[Rendered images with source text]
____________

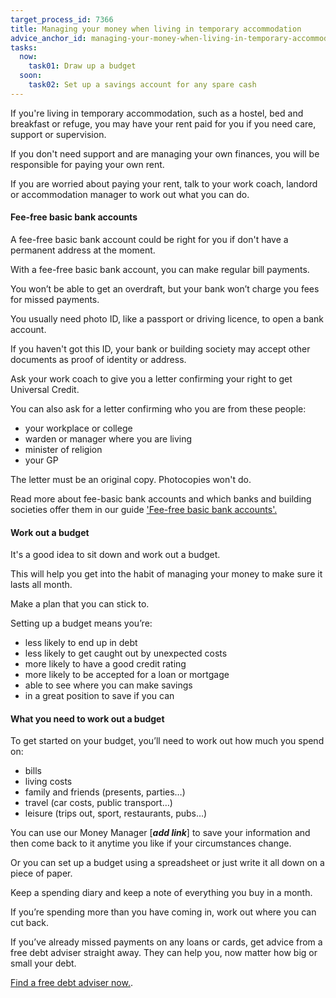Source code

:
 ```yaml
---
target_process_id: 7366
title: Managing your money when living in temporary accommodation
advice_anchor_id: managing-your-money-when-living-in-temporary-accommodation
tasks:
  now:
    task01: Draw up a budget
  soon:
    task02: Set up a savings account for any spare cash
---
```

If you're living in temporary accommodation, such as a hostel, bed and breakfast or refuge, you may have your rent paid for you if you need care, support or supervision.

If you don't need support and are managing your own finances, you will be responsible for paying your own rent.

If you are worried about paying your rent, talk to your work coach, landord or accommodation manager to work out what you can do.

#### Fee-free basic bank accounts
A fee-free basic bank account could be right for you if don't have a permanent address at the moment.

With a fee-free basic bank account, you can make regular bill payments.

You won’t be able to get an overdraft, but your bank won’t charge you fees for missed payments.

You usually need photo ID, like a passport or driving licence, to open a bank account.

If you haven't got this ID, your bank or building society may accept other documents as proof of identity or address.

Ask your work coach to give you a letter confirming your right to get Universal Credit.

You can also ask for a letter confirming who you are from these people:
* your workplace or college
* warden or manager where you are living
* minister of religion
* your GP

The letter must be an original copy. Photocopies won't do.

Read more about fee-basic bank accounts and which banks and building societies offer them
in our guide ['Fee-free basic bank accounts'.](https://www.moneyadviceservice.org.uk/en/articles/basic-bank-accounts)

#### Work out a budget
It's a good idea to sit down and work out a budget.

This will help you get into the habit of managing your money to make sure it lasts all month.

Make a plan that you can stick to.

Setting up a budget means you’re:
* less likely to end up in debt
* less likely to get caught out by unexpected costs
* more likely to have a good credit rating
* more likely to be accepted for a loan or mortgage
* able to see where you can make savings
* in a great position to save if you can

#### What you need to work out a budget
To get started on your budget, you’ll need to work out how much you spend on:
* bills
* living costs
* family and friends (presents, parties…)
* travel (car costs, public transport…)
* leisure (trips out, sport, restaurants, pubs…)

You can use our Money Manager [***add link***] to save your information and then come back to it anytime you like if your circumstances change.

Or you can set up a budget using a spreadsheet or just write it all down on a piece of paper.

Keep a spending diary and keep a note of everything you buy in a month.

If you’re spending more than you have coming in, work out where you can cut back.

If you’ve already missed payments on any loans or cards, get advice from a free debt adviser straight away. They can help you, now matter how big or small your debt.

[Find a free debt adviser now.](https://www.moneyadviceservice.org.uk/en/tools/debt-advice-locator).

____________

Copy every record exactly, dropping the images.

Source code

:
 ```yaml
---
target_process_id: 7366
title: Managing your money when living in temporary accommodation
advice_anchor_id: managing-your-money-when-living-in-temporary-accommodation
tasks:
  now:
    task01: Draw up a budget
  soon:
    task02: Set up a savings account for any spare cash
---
```

If you're living in temporary accommodation, such as a hostel, bed and breakfast or refuge, you may have your rent paid for you if you need care, support or supervision.

If you don't need support and are managing your own finances, you will be responsible for paying your own rent.

If you are worried about paying your rent, talk to your work coach, landord or accommodation manager to work out what you can do.

#### Fee-free basic bank accounts
A fee-free basic bank account could be right for you if don't have a permanent address at the moment.

With a fee-free basic bank account, you can make regular bill payments.

You won’t be able to get an overdraft, but your bank won’t charge you fees for missed payments.

You usually need photo ID, like a passport or driving licence, to open a bank account.

If you haven't got this ID, your bank or building society may accept other documents as proof of identity or address.

Ask your work coach to give you a letter confirming your right to get Universal Credit.

You can also ask for a letter confirming who you are from these people:
* your workplace or college
* warden or manager where you are living
* minister of religion
* your GP

The letter must be an original copy. Photocopies won't do.

Read more about fee-basic bank accounts and which banks and building societies offer them
in our guide ['Fee-free basic bank accounts'.](https://www.moneyadviceservice.org.uk/en/articles/basic-bank-accounts)

#### Work out a budget
It's a good idea to sit down and work out a budget.

This will help you get into the habit of managing your money to make sure it lasts all month.

Make a plan that you can stick to.

Setting up a budget means you’re:
* less likely to end up in debt
* less likely to get caught out by unexpected costs
* more likely to have a good credit rating
* more likely to be accepted for a loan or mortgage
* able to see where you can make savings
* in a great position to save if you can

#### What you need to work out a budget
To get started on your budget, you’ll need to work out how much you spend on:
* bills
* living costs
* family and friends (presents, parties…)
* travel (car costs, public transport…)
* leisure (trips out, sport, restaurants, pubs…)

You can use our Money Manager [***add link***] to save your information and then come back to it anytime you like if your circumstances change.

Or you can set up a budget using a spreadsheet or just write it all down on a piece of paper.

Keep a spending diary and keep a note of everything you buy in a month.

If you’re spending more than you have coming in, work out where you can cut back.

If you’ve already missed payments on any loans or cards, get advice from a free debt adviser straight away. They can help you, now matter how big or small your debt.

[Find a free debt adviser now.](https://www.moneyadviceservice.org.uk/en/tools/debt-advice-locator).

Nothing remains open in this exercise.